Sejumlah lembaga-lembaga bentukan negara yang disebutkan diatas ada untuk melakukan pengawasan dan kontrol terhadap institusi kenegaraan dalam melaksanakan administrasi negara. Tugas-tugas lembaga-lembaga bentukan negara (informal) ini, hadir untuk mengontrol institusi kenegaraan yang menjalankan fungsi administrative sebagai bagian dari peran eksekutif, yang bertujuan agar tidak terjadi penyalagunaan kekuasaan yang merugikan rakyat. Namun kenyataan yang terjadi mengapa peran lembaga informal yang dibentuk dengan dasar hukum yakni Perppu tidak berjalan dengan baik sehingga sepertinya tidak memiliki nyali tidak berdaya untuk melakukan tugas teknis yang di embannya. Sehingga ada pertanyaan terbesar Mungkinkah pejabat lembaga-lembaga informal yang dibentuk dengan Perppu hanyalah boneka demokrasi (kambing congek, atau kerbau yang ditusuk hidung) yang menuruti apa yang diinginkan oleh penguasa?

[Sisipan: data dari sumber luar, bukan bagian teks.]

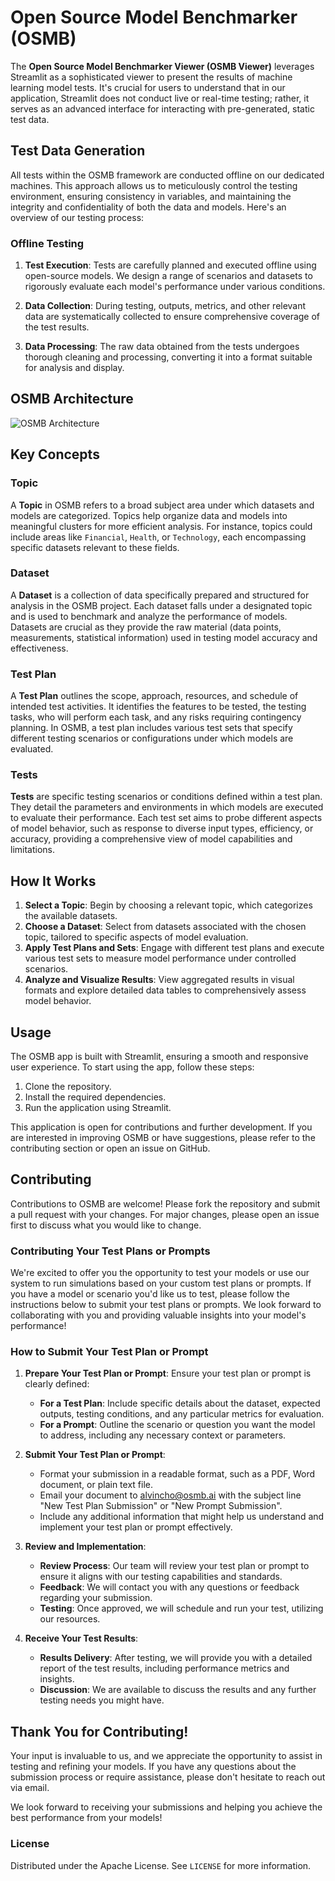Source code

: # Open Source Model Benchmarker (OSMB)

The **Open Source Model Benchmarker Viewer (OSMB Viewer)** leverages Streamlit as a sophisticated viewer to present the results of machine learning model tests. It's crucial for users to understand that in our application, Streamlit does not conduct live or real-time testing; rather, it serves as an advanced interface for interacting with pre-generated, static test data.

## Test Data Generation

All tests within the OSMB framework are conducted offline on our dedicated machines. This approach allows us to meticulously control the testing environment, ensuring consistency in variables, and maintaining the integrity and confidentiality of both the data and models. Here's an overview of our testing process:

### Offline Testing

1. **Test Execution**: Tests are carefully planned and executed offline using open-source models. We design a range of scenarios and datasets to rigorously evaluate each model's performance under various conditions.

2. **Data Collection**: During testing, outputs, metrics, and other relevant data are systematically collected to ensure comprehensive coverage of the test results.

3. **Data Processing**: The raw data obtained from the tests undergoes thorough cleaning and processing, converting it into a format suitable for analysis and display.

## OSMB Architecture
![OSMB Architecture](../images/Prompits-OSMB.jpg)

## Key Concepts

### Topic
A **Topic** in OSMB refers to a broad subject area under which datasets and models are categorized. Topics help organize data and models into meaningful clusters for more efficient analysis. For instance, topics could include areas like `Financial`, `Health`, or `Technology`, each encompassing specific datasets relevant to these fields.

### Dataset
A **Dataset** is a collection of data specifically prepared and structured for analysis in the OSMB project. Each dataset falls under a designated topic and is used to benchmark and analyze the performance of models. Datasets are crucial as they provide the raw material (data points, measurements, statistical information) used in testing model accuracy and effectiveness.

### Test Plan
A **Test Plan** outlines the scope, approach, resources, and schedule of intended test activities. It identifies the features to be tested, the testing tasks, who will perform each task, and any risks requiring contingency planning. In OSMB, a test plan includes various test sets that specify different testing scenarios or configurations under which models are evaluated.

### Tests
**Tests** are specific testing scenarios or conditions defined within a test plan. They detail the parameters and environments in which models are executed to evaluate their performance. Each test set aims to probe different aspects of model behavior, such as response to diverse input types, efficiency, or accuracy, providing a comprehensive view of model capabilities and limitations.

## How It Works

1. **Select a Topic**: Begin by choosing a relevant topic, which categorizes the available datasets.
2. **Choose a Dataset**: Select from datasets associated with the chosen topic, tailored to specific aspects of model evaluation.
3. **Apply Test Plans and Sets**: Engage with different test plans and execute various test sets to measure model performance under controlled scenarios.
4. **Analyze and Visualize Results**: View aggregated results in visual formats and explore detailed data tables to comprehensively assess model behavior.

## Usage

The OSMB app is built with Streamlit, ensuring a smooth and responsive user experience. To start using the app, follow these steps:
1. Clone the repository.
2. Install the required dependencies.
3. Run the application using Streamlit.

This application is open for contributions and further development. If you are interested in improving OSMB or have suggestions, please refer to the contributing section or open an issue on GitHub.

## Contributing

Contributions to OSMB are welcome! Please fork the repository and submit a pull request with your changes. For major changes, please open an issue first to discuss what you would like to change.

### Contributing Your Test Plans or Prompts

We're excited to offer you the opportunity to test your models or use our system to run simulations based on your custom test plans or prompts. If you have a model or scenario you'd like us to test, please follow the instructions below to submit your test plans or prompts. We look forward to collaborating with you and providing valuable insights into your model's performance!

### How to Submit Your Test Plan or Prompt

1. **Prepare Your Test Plan or Prompt**: Ensure your test plan or prompt is clearly defined:
    - **For a Test Plan**: Include specific details about the dataset, expected outputs, testing conditions, and any particular metrics for evaluation.
    - **For a Prompt**: Outline the scenario or question you want the model to address, including any necessary context or parameters.

2. **Submit Your Test Plan or Prompt**:
    - Format your submission in a readable format, such as a PDF, Word document, or plain text file.
    - Email your document to [alvincho@osmb.ai](mailto:alvincho@osmb.ai) with the subject line "New Test Plan Submission" or "New Prompt Submission".
    - Include any additional information that might help us understand and implement your test plan or prompt effectively.

3. **Review and Implementation**:
    - **Review Process**: Our team will review your test plan or prompt to ensure it aligns with our testing capabilities and standards.
    - **Feedback**: We will contact you with any questions or feedback regarding your submission.
    - **Testing**: Once approved, we will schedule and run your test, utilizing our resources.

4. **Receive Your Test Results**:
    - **Results Delivery**: After testing, we will provide you with a detailed report of the test results, including performance metrics and insights.
    - **Discussion**: We are available to discuss the results and any further testing needs you might have.

## Thank You for Contributing!

Your input is invaluable to us, and we appreciate the opportunity to assist in testing and refining your models. If you have any questions about the submission process or require assistance, please don't hesitate to reach out via email.

We look forward to receiving your submissions and helping you achieve the best performance from your models!

### License

Distributed under the Apache License. See `LICENSE` for more information.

Kehadiran lembaga-lembaga informal ini sebagai bagian dari demokratisasi namun terkesan seperti dihadirkan hanya untuk memenuhi syarat administratife sabagai negara pengembang demokrasi guna menyenangkan dunia Internasional. Lembaga ini dihadirkan, namun sepertinya kedip mata antara penguasa dan pejabat lembaga tersebut, proses demokrasi seperti ini lebih dikenal sebagai Theory of Game yang dipakai para ahli ekonomi yakni John Von Neuman dan Oskar Morgenstern tetapi dalam perkembangannya model tersebut ada juga dalam Ilmu politik, teori tentang permainan ini dimana pembuatan keputusan dan kerja sama, yang dimainkan antara dua orang pemain atau lebih, dimana keputusan masing-masing pemain merupakan keputusan para pemain lainnya, oleh karenanya titik sentralnya adalah saling ketergantungan di antara keputusan masing-masing pemain merupakan keputusan para pemain lainnya. Lebih lanjut SP. Varma menuliksan bahwa dalam teori permainan hal ini seringkali digambarkan sebagai pemain yang “mengeroyok” pihak pendobrak – terdepan dalam rangka memperkecil peluangnya untuk mendapatkan kemenangan. Untuk mencapai kemenangan maka di butuhkan koalisi (menjalin kerja sama), Maka tercipta permainan di dalam permainan, di dalam mana para pemain melaksanakan peraturan-peraturan (mempergunakan sumber-sumber) (SP. Varma – Teori Politik Modern – Rajawali Pers).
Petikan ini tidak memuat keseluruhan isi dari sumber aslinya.